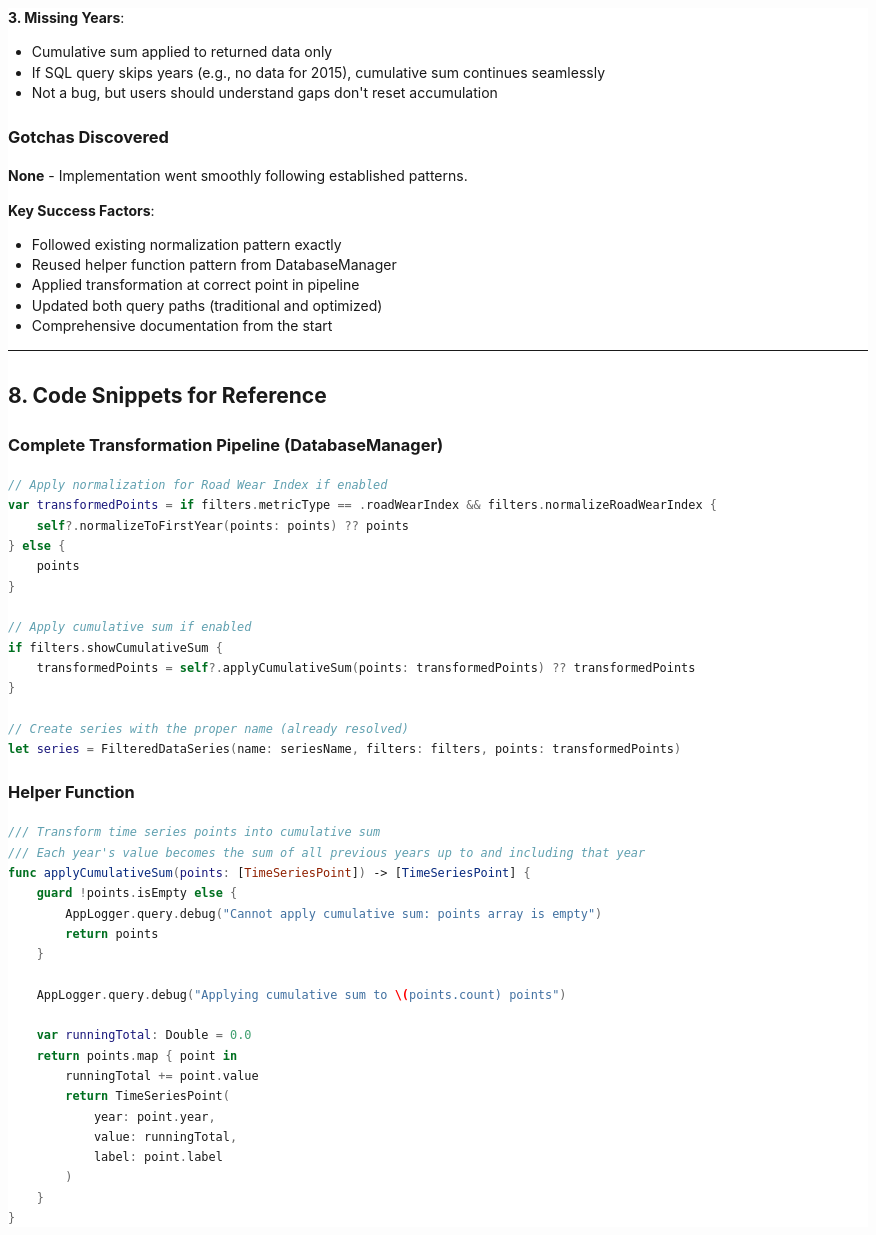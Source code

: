 **3. Missing Years**:
- Cumulative sum applied to returned data only
- If SQL query skips years (e.g., no data for 2015), cumulative sum continues seamlessly
- Not a bug, but users should understand gaps don't reset accumulation

### Gotchas Discovered

**None** - Implementation went smoothly following established patterns.

**Key Success Factors**:
- Followed existing normalization pattern exactly
- Reused helper function pattern from DatabaseManager
- Applied transformation at correct point in pipeline
- Updated both query paths (traditional and optimized)
- Comprehensive documentation from the start

---

## 8. Code Snippets for Reference

### Complete Transformation Pipeline (DatabaseManager)

```swift
// Apply normalization for Road Wear Index if enabled
var transformedPoints = if filters.metricType == .roadWearIndex && filters.normalizeRoadWearIndex {
    self?.normalizeToFirstYear(points: points) ?? points
} else {
    points
}

// Apply cumulative sum if enabled
if filters.showCumulativeSum {
    transformedPoints = self?.applyCumulativeSum(points: transformedPoints) ?? transformedPoints
}

// Create series with the proper name (already resolved)
let series = FilteredDataSeries(name: seriesName, filters: filters, points: transformedPoints)
```

### Helper Function

```swift
/// Transform time series points into cumulative sum
/// Each year's value becomes the sum of all previous years up to and including that year
func applyCumulativeSum(points: [TimeSeriesPoint]) -> [TimeSeriesPoint] {
    guard !points.isEmpty else {
        AppLogger.query.debug("Cannot apply cumulative sum: points array is empty")
        return points
    }

    AppLogger.query.debug("Applying cumulative sum to \(points.count) points")

    var runningTotal: Double = 0.0
    return points.map { point in
        runningTotal += point.value
        return TimeSeriesPoint(
            year: point.year,
            value: runningTotal,
            label: point.label
        )
    }
}
```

####

TO DO: Copy from the entries above each line in which the string "value" can be found.

WRITTEN SOLUTION:
/// Each year's value becomes the sum of all previous years up to and including that year
        runningTotal += point.value
            value: runningTotal,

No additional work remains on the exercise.